ボストンに帰るという表現は自分にスッと入ってくるフレーズだ。それもそのはず。ボストンは私が育った大切な思い出が詰まった街なのだ。といっても留学生のように志高く向かった先ではない。よくある親の仕事の都合というやつだった。

この街が育んでくれたのは美術との出会いと美術への愛情だった。初めてボストン美術館に連れて行ったもらった時はまだストローラーに乗せられていた頃。子供特有の低い角度からモネの「ラ・ジャポネーズ」を見上げた時の感覚は今でも確かに覚えていて、思えばその時に私は美術史の道を進む運命を確信していたんじゃないかとすら思う。
土曜日の朝に連れて行ったもらうことが多かったのは、ドーナツ発祥の地ボストンでは飴ちゃんの感覚で無料ドーナツが提供されるドーナツ天国だからだ。ドーナツは私のソウルフードと言っても過言ではない。そしてその無料ドーナツは美術館でも同じでエントランスのある一角でもらうことができたのだ。お気に入りはチョコレートがかかったシンプルなやつ。ここで両親と展示作品を堪能したあとにドーナツを頬張る時間が好きだった。

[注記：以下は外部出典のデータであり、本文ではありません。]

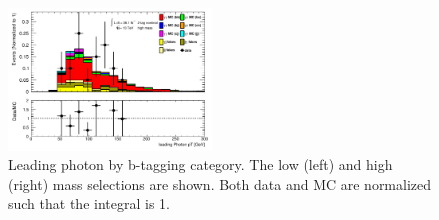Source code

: \begin{figure}[htbp]
  \includegraphics[width=0.48\textwidth]{chapters/chapter5_yybb/images/data_MC_comparison/h_SR_h_2t_nominal_leadingPhoton_pt.pdf}
  \caption[Leading photon \pt.]{Leading photon \pt by b-tagging category. The low (left) and high (right) mass selections are shown. Both data and MC are normalized such that the integral is 1.
  \label{fig:photon_l_pt}}
\end{figure}

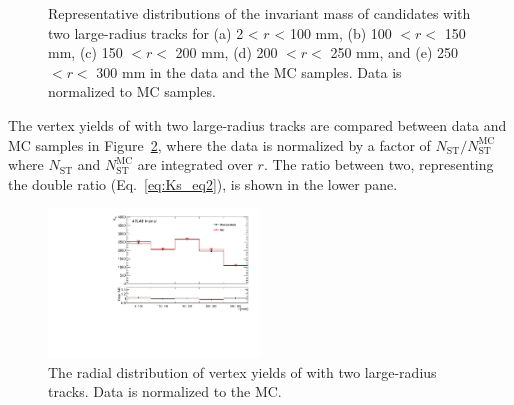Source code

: \begin{figure}[!htb]
    \caption{Representative distributions of the invariant mass of \Ks candidates with two large-radius tracks for (a) 2 < $r$ < 100 mm, (b) 100 $<r<$ 150 mm, (c) 150 $<r<$ 200 mm, (d) 200 $<r<$ 250 mm, and (e) 250 $<r<$ 300 mm in the data and the MC samples. Data is normalized to MC samples.}
    \label{fig:Ks_mass}
\end{figure}

The vertex yields of \Ks with two large-radius tracks are compared between data and MC samples in Figure~\ref{fig:Ks_double_ratio}, where the data is normalized by a factor of $N_{\mathrm{ST}} / N_{\mathrm{ST}}^{\mathrm{MC}}$ where $N_{\mathrm{ST}}$ and $N_{\mathrm{ST}}^{\mathrm{MC}}$ are integrated over $r$. The ratio between two, representing the double ratio (Eq.~\ref{eq:Ks_eq2}), is shown in the lower pane.

\begin{figure}[!htb]
	\includegraphics[width=0.50\textwidth]{figures/m_syst_Ks_ratio_R.pdf}
	\centering
	\caption{The radial distribution of vertex yields of \Ks with two large-radius tracks. Data is normalized to the MC.} %
	\label{fig:Ks_double_ratio}
\end{figure}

初めての経験からしか得られない衝撃や感動があるのだとしたら、絵を見てその世界観に引き込まれる感覚を体験したのがボストン美術館だった。当時5歳だった自分は絵が好きとかいう崇高なものではなく、作品と対面することで得られる感情が好きだったのだと思う。私が迷わず高校や大学の進路を決めるときに美術史が自分の心の真ん中にあったのはこのボストン美術館での体験が忘れられなかったからだ。


大学院と歩まなかった道と今

大学では迷わず美術史を専攻できる美学芸術学科を選んだ。他に行きたい学部などあるわけがなく、内部進学なのに第一志望しか入れなかったら、当時の担任の先生に呼び出しを食らった。結果第一志望に合格したから良かったものの、私は美術史が勉強できないのならあの学校に行く意味はないとすら思っていた。猪突猛進というかなんと言うか、決断が早く、こう思ったらこうする!という謎の意思の硬さを持った高校生だった。

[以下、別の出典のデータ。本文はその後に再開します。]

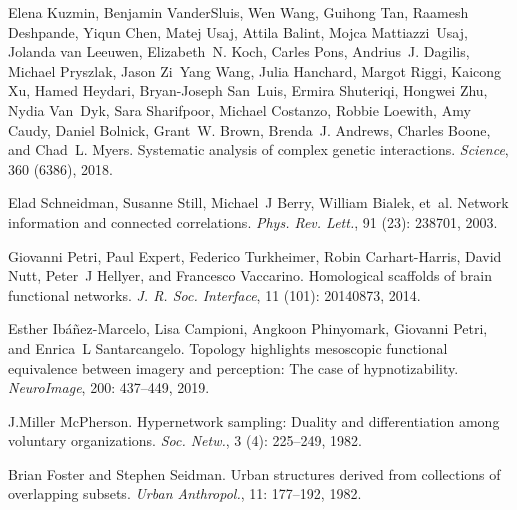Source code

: Elena Kuzmin, Benjamin VanderSluis, Wen Wang, Guihong Tan, Raamesh Deshpande,
Yiqun Chen, Matej Usaj, Attila Balint, Mojca Mattiazzi~Usaj, Jolanda {van
    Leeuwen}, Elizabeth~N. Koch, Carles Pons, Andrius~J. Dagilis, Michael
Pryszlak, Jason Zi~Yang Wang, Julia Hanchard, Margot Riggi, Kaicong Xu, Hamed
Heydari, Bryan-Joseph San~Luis, Ermira Shuteriqi, Hongwei Zhu, Nydia Van~Dyk,
Sara Sharifpoor, Michael Costanzo, Robbie Loewith, Amy Caudy, Daniel Bolnick,
Grant~W. Brown, Brenda~J. Andrews, Charles Boone, and Chad~L. Myers.
\newblock Systematic analysis of complex genetic interactions.
\newblock \emph{Science}, 360 (6386), 2018.

Elad Schneidman, Susanne Still, Michael~J Berry, William Bialek, et~al.
\newblock Network information and connected correlations.
\newblock \emph{Phys. Rev. Lett.}, 91 (23): 238701, 2003.

Giovanni Petri, Paul Expert, Federico Turkheimer, Robin {Carhart-Harris}, David
Nutt, Peter~J Hellyer, and Francesco Vaccarino.
\newblock Homological scaffolds of brain functional networks.
\newblock \emph{J. R. Soc. Interface}, 11 (101): 20140873,
2014.

Esther {Ib{\'a}{\~n}ez-Marcelo}, Lisa Campioni, Angkoon Phinyomark, Giovanni
Petri, and Enrica~L Santarcangelo.
\newblock Topology highlights mesoscopic functional equivalence between imagery
and perception: {{The}} case of hypnotizability.
\newblock \emph{NeuroImage}, 200: 437--449, 2019{}.

J.Miller McPherson.
\newblock Hypernetwork sampling: {{Duality}} and differentiation among
voluntary organizations.
\newblock \emph{Soc. Netw.}, 3 (4): 225--249, 1982.

Brian Foster and Stephen Seidman.
\newblock Urban structures derived from collections of overlapping subsets.
\newblock \emph{Urban Anthropol.}, 11: 177--192, 1982.

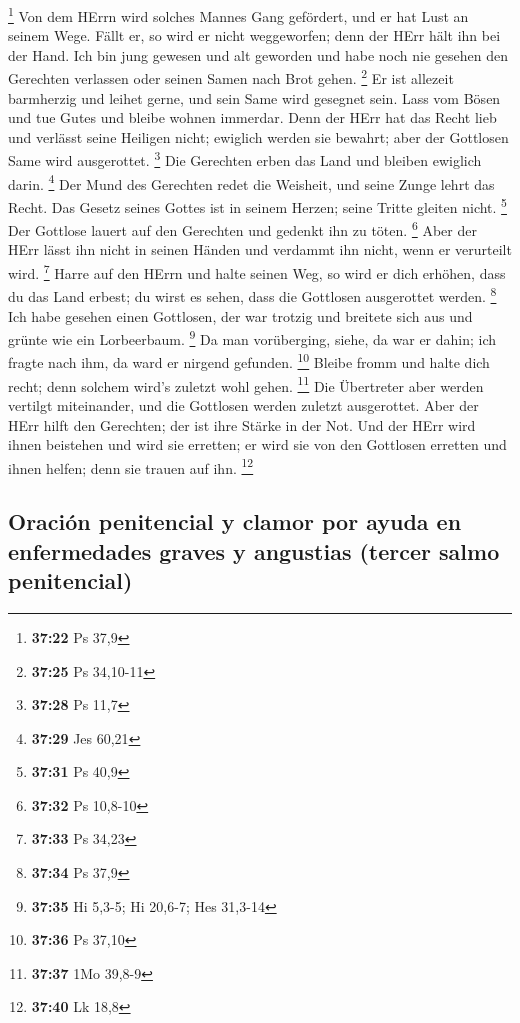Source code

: \footnote{\textbf{37:22} Ps 37,9}  Von dem HErrn wird
solches Mannes Gang gefördert, und er hat Lust an seinem Wege.
 Fällt er, so wird er nicht weggeworfen; denn der HErr
hält ihn bei der Hand.  Ich bin jung gewesen und alt
geworden und habe noch nie gesehen den Gerechten verlassen oder seinen
Samen nach Brot gehen. \footnote{\textbf{37:25} Ps 34,10-11}
 Er ist allezeit barmherzig und leihet gerne, und sein
Same wird gesegnet sein.  Lass vom Bösen und tue Gutes
und bleibe wohnen immerdar.  Denn der HErr hat das Recht
lieb und verlässt seine Heiligen nicht; ewiglich werden sie bewahrt;
aber der Gottlosen Same wird ausgerottet. \footnote{\textbf{37:28} Ps
  11,7}  Die Gerechten erben das Land und bleiben
ewiglich darin. \footnote{\textbf{37:29} Jes 60,21}  Der
Mund des Gerechten redet die Weisheit, und seine Zunge lehrt das Recht.
 Das Gesetz seines Gottes ist in seinem Herzen; seine
Tritte gleiten nicht. \footnote{\textbf{37:31} Ps 40,9} 
Der Gottlose lauert auf den Gerechten und gedenkt ihn zu töten.
\footnote{\textbf{37:32} Ps 10,8-10}  Aber der HErr lässt
ihn nicht in seinen Händen und verdammt ihn nicht, wenn er verurteilt
wird. \footnote{\textbf{37:33} Ps 34,23}  Harre auf den
HErrn und halte seinen Weg, so wird er dich erhöhen, dass du das Land
erbest; du wirst es sehen, dass die Gottlosen ausgerottet werden.
\footnote{\textbf{37:34} Ps 37,9}  Ich habe gesehen einen
Gottlosen, der war trotzig und breitete sich aus und grünte wie ein
Lorbeerbaum. \footnote{\textbf{37:35} Hi 5,3-5; Hi 20,6-7; Hes 31,3-14}
 Da man vorüberging, siehe, da war er dahin; ich fragte
nach ihm, da ward er nirgend gefunden. \footnote{\textbf{37:36} Ps 37,10}
 Bleibe fromm und halte dich recht; denn solchem wird's
zuletzt wohl gehen. \footnote{\textbf{37:37} 1Mo 39,8-9} 
Die Übertreter aber werden vertilgt miteinander, und die Gottlosen
werden zuletzt ausgerottet.  Aber der HErr hilft den
Gerechten; der ist ihre Stärke in der Not.  Und der HErr
wird ihnen beistehen und wird sie erretten; er wird sie von den
Gottlosen erretten und ihnen helfen; denn sie trauen auf ihn.
\footnote{\textbf{37:40} Lk 18,8}

\hypertarget{oraciuxf3n-penitencial-y-clamor-por-ayuda-en-enfermedades-graves-y-angustias-tercer-salmo-penitencial}{%
\subsection{Oración penitencial y clamor por ayuda en enfermedades
graves y angustias (tercer salmo
penitencial)}\label{oraciuxf3n-penitencial-y-clamor-por-ayuda-en-enfermedades-graves-y-angustias-tercer-salmo-penitencial}}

大学4年間は今でも胸を張って頑張っていたと言えるくらい楽しい毎日だった。一般教養科目を取らず、専門科目をメインに構成した私の単位たちは、いわば朝から晩まで好きな教科しかない状態。こんな楽しいことがあるのだろうか。早々と卒業必須単位を取り切り、京都の大学コンソーシアムという単位交換システムを駆使して京都市立芸大まで面白い授業先生を追っかけて日本美術史を学び、西洋建築史の基礎を知りたくて京都女子大に通い、頼み込んで大学院生の授業にこっそり入れてもらったことすらあった。在学中はスタンフォードの東洋建築史の聴講生もやったり…文字通り好奇心に素直に手あたり次第真正面から飛び込んでいた。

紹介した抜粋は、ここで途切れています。